▶ _Problem details_
As the answer, give every line of the records that includes the word "label".

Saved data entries
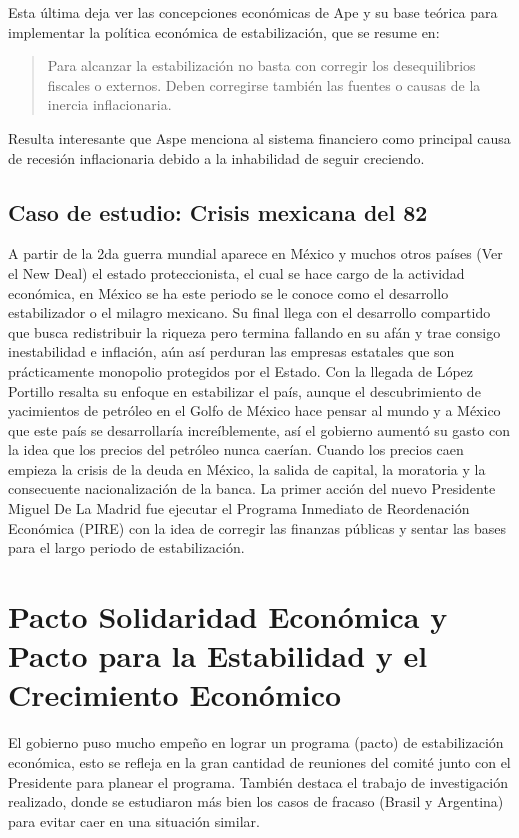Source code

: Esta última deja ver las concepciones económicas de Ape y su base teórica para implementar la política económica de estabilización, que se resume en:
\begin{quote}
    Para alcanzar la estabilización no basta con corregir los desequilibrios fiscales o externos. Deben corregirse también las fuentes o causas de la inercia inflacionaria.
\end{quote}
Resulta interesante que Aspe menciona al sistema financiero como principal causa de recesión inflacionaria debido a la inhabilidad de seguir creciendo.

\subsection{Caso de estudio: Crisis mexicana del 82}
A partir de la 2da guerra mundial aparece en México y muchos otros países (Ver el New Deal) el estado proteccionista, el cual se hace cargo de la actividad económica, en México se ha este periodo se le conoce como el desarrollo estabilizador o el milagro mexicano. Su final llega con el desarrollo compartido que busca redistribuir la riqueza pero termina fallando en su afán y trae consigo inestabilidad e inflación, aún así perduran las empresas estatales que son prácticamente monopolio protegidos por el Estado. Con la llegada de López Portillo resalta su enfoque en estabilizar el país, aunque el descubrimiento de yacimientos de petróleo en el Golfo de México hace pensar al mundo y a México que este país se desarrollaría increíblemente, así el gobierno aumentó su gasto con la idea que los precios del petróleo nunca caerían.
Cuando los precios caen empieza la crisis de la deuda en México, la salida de capital, la moratoria y la consecuente nacionalización de la banca.
La primer acción del nuevo Presidente Miguel De La Madrid fue ejecutar el Programa Inmediato de Reordenación Económica (PIRE) con la idea de corregir las finanzas públicas y sentar las bases para el largo periodo de estabilización.

\section{Pacto Solidaridad Económica y Pacto para la Estabilidad y el Crecimiento Económico}
El gobierno puso mucho empeño en lograr un programa (pacto) de estabilización económica, esto se refleja en la gran cantidad de reuniones del comité junto con el Presidente para planear el programa. También destaca el trabajo de investigación realizado, donde se estudiaron más bien los casos de fracaso (Brasil y Argentina) para evitar caer en una situación similar.

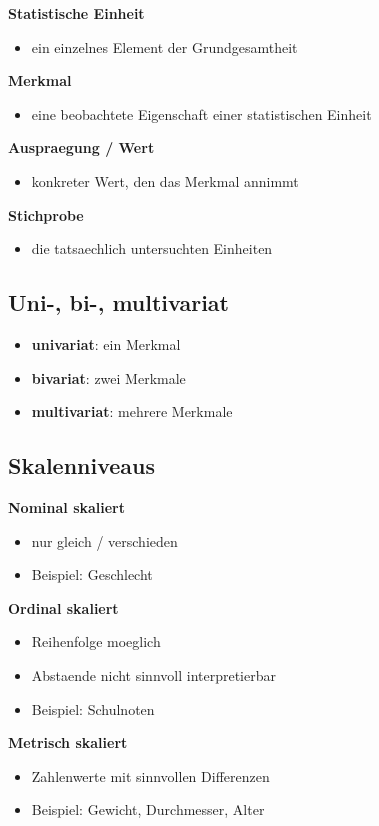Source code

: \documentclass[a4paper,11pt]{article}
\begin{document}
\textbf{Statistische Einheit}
\begin{itemize}
  \item ein einzelnes Element der Grundgesamtheit
\end{itemize}

\textbf{Merkmal}
\begin{itemize}
  \item eine beobachtete Eigenschaft einer statistischen Einheit
\end{itemize}

\textbf{Auspraegung / Wert}
\begin{itemize}
  \item konkreter Wert, den das Merkmal annimmt
\end{itemize}

\textbf{Stichprobe}
\begin{itemize}
  \item die tatsaechlich untersuchten Einheiten
\end{itemize}

\subsection{Uni-, bi-, multivariat}
\begin{itemize}
  \item \textbf{univariat}: ein Merkmal
  \item \textbf{bivariat}: zwei Merkmale
  \item \textbf{multivariat}: mehrere Merkmale
\end{itemize}

\subsection{Skalenniveaus}
\textbf{Nominal skaliert}
\begin{itemize}
  \item nur gleich / verschieden
  \item Beispiel: Geschlecht
\end{itemize}

\textbf{Ordinal skaliert}
\begin{itemize}
  \item Reihenfolge moeglich
  \item Abstaende nicht sinnvoll interpretierbar
  \item Beispiel: Schulnoten
\end{itemize}

\textbf{Metrisch skaliert}
\begin{itemize}
  \item Zahlenwerte mit sinnvollen Differenzen
  \item Beispiel: Gewicht, Durchmesser, Alter
\end{itemize}
\end{document}
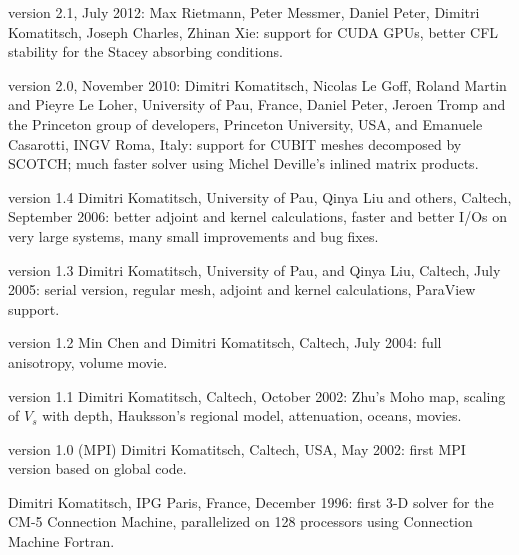 version 2.1, July 2012: Max Rietmann, Peter Messmer, Daniel Peter, Dimitri
Komatitsch, Joseph Charles, Zhinan Xie: support for CUDA GPUs, better
CFL stability for the Stacey absorbing conditions. \newline


version 2.0, November 2010: Dimitri Komatitsch, Nicolas Le Goff, Roland
Martin and Pieyre Le Loher, University of Pau, France, Daniel Peter,
Jeroen Tromp and the Princeton group of developers, Princeton University,
USA, and Emanuele Casarotti, INGV Roma, Italy: support for CUBIT meshes
decomposed by SCOTCH; much faster solver using Michel Deville's inlined
matrix products.\newline


version 1.4 Dimitri Komatitsch, University of Pau, Qinya Liu and others,
Caltech, September 2006: better adjoint and kernel calculations, faster
and better I/Os on very large systems, many small improvements and
bug fixes.\newline


version 1.3 Dimitri Komatitsch, University of Pau, and Qinya Liu, Caltech,
July 2005: serial version, regular mesh, adjoint and kernel calculations,
ParaView support.\newline


version 1.2 Min Chen and Dimitri Komatitsch, Caltech, July 2004: full
anisotropy, volume movie.\newline


version 1.1 Dimitri Komatitsch, Caltech, October 2002: Zhu's Moho map,
scaling of $V_{s}$ with depth, Hauksson's regional model, attenuation,
oceans, movies.\newline


version 1.0 (MPI) Dimitri Komatitsch, Caltech, USA, May 2002: first MPI version
based on global code.\newline


Dimitri Komatitsch, IPG Paris, France, December 1996: first 3-D solver
for the CM-5 Connection Machine, parallelized on 128 processors using
Connection Machine Fortran.\newline

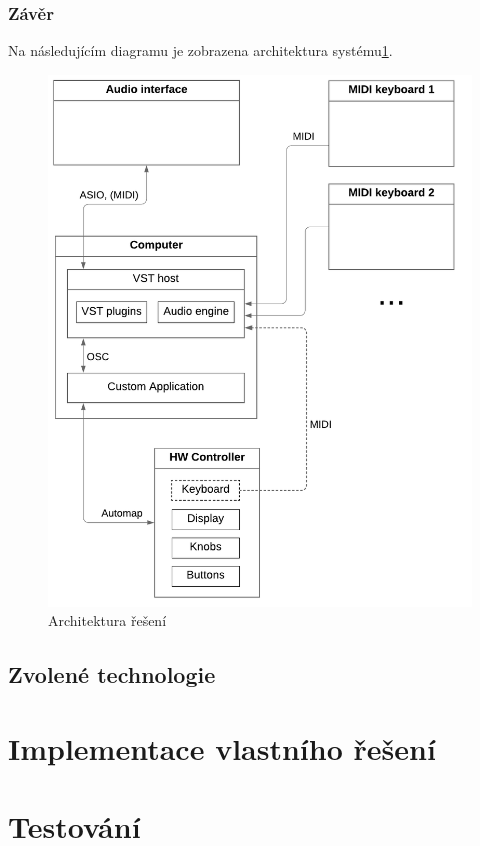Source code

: \documentclass[thesis=M,czech]{FITthesis}[2019/03/06]
\begin{document}
		\subsection{Závěr}
			Na následujícím diagramu je zobrazena architektura systému\ref{fig:Architecture}.
			\begin{figure}[H]
				\centering
				\includegraphics[width=1\textwidth]{Architecture}
				\caption[Architektura řešení]{Architektura řešení}\label{fig:Architecture}
			\end{figure}
\clearpage
	\section{Zvolené technologie}

\chapter{Implementace vlastního řešení}

\chapter{Testování}
\end{document}
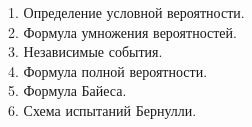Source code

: 
1. Определение условной вероятности. \\


2. Формула умножения вероятностей. \\


3. Независимые события. \\


4. Формула полной вероятности. \\


5. Формула Байеса. \\


6. Схема испытаний Бернулли. \\
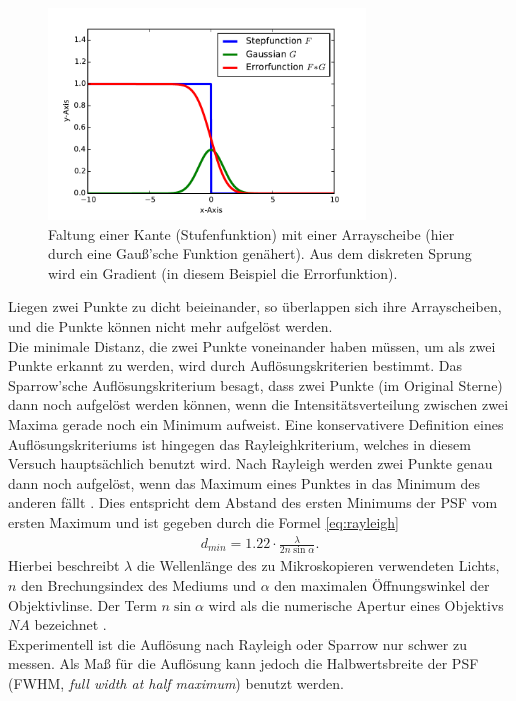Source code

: \begin{figure}
	\centering
	\includegraphics[width=0.75\textwidth]{plots/convolve.pdf}
	\caption{Faltung einer Kante (Stufenfunktion) mit einer Arrayscheibe (hier durch eine Gauß'sche Funktion genähert). Aus dem diskreten Sprung wird ein Gradient (in diesem Beispiel die Errorfunktion).}\label{fig:convolution}
\end{figure}
Liegen zwei Punkte zu dicht beieinander, so überlappen sich ihre Arrayscheiben, und die Punkte können nicht mehr aufgelöst werden.\\
Die minimale Distanz, die zwei Punkte voneinander haben müssen, um als zwei Punkte erkannt zu werden, wird durch Auflösungskriterien bestimmt.
Das Sparrow'sche Auflösungskriterium \cite{sparrow} besagt, dass zwei Punkte (im Original Sterne) dann noch aufgelöst werden können, wenn die Intensitätsverteilung zwischen zwei Maxima gerade noch ein Minimum aufweist.
Eine konservativere Definition eines Auflösungskriteriums ist hingegen das Rayleighkriterium, welches in diesem Versuch hauptsächlich benutzt wird.
Nach Rayleigh werden zwei Punkte genau dann noch aufgelöst, wenn das Maximum eines Punktes in das Minimum des anderen fällt \cite{Dem2}.
Dies entspricht dem Abstand des ersten Minimums der PSF vom ersten Maximum und ist gegeben durch die Formel \ref{eq:rayleigh}
\begin{align}
	d_{min} = 1.22\cdot \frac{\lambda}{2n\sin \alpha}. \label{eq:rayleigh}
\end{align}
Hierbei beschreibt $\lambda$ die Wellenlänge des zu Mikroskopieren verwendeten Lichts, $n$ den Brechungsindex des Mediums und $\alpha$ den maximalen Öffnungswinkel der Objektivlinse.
Der Term $n\sin\alpha$ wird als die numerische Apertur eines Objektivs $NA$ bezeichnet \cite{Born}.
\\
Experimentell ist die Auflösung nach Rayleigh oder Sparrow nur schwer zu messen. 
Als Maß für die Auflösung kann jedoch die Halbwertsbreite der PSF (FWHM, \emph{full width at half maximum}) benutzt werden.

▶ _Written answer_
				\caption[Architektura řešení]{Architektura řešení}\label{fig:Architecture}
	\caption{Faltung einer Kante (Stufenfunktion) mit einer Arrayscheibe (hier durch eine Gauß'sche Funktion genähert). Aus dem diskreten Sprung wird ein Gradient (in diesem Beispiel die Errorfunktion).}\label{fig:convolution}
	d_{min} = 1.22\cdot \frac{\lambda}{2n\sin \alpha}. \label{eq:rayleigh}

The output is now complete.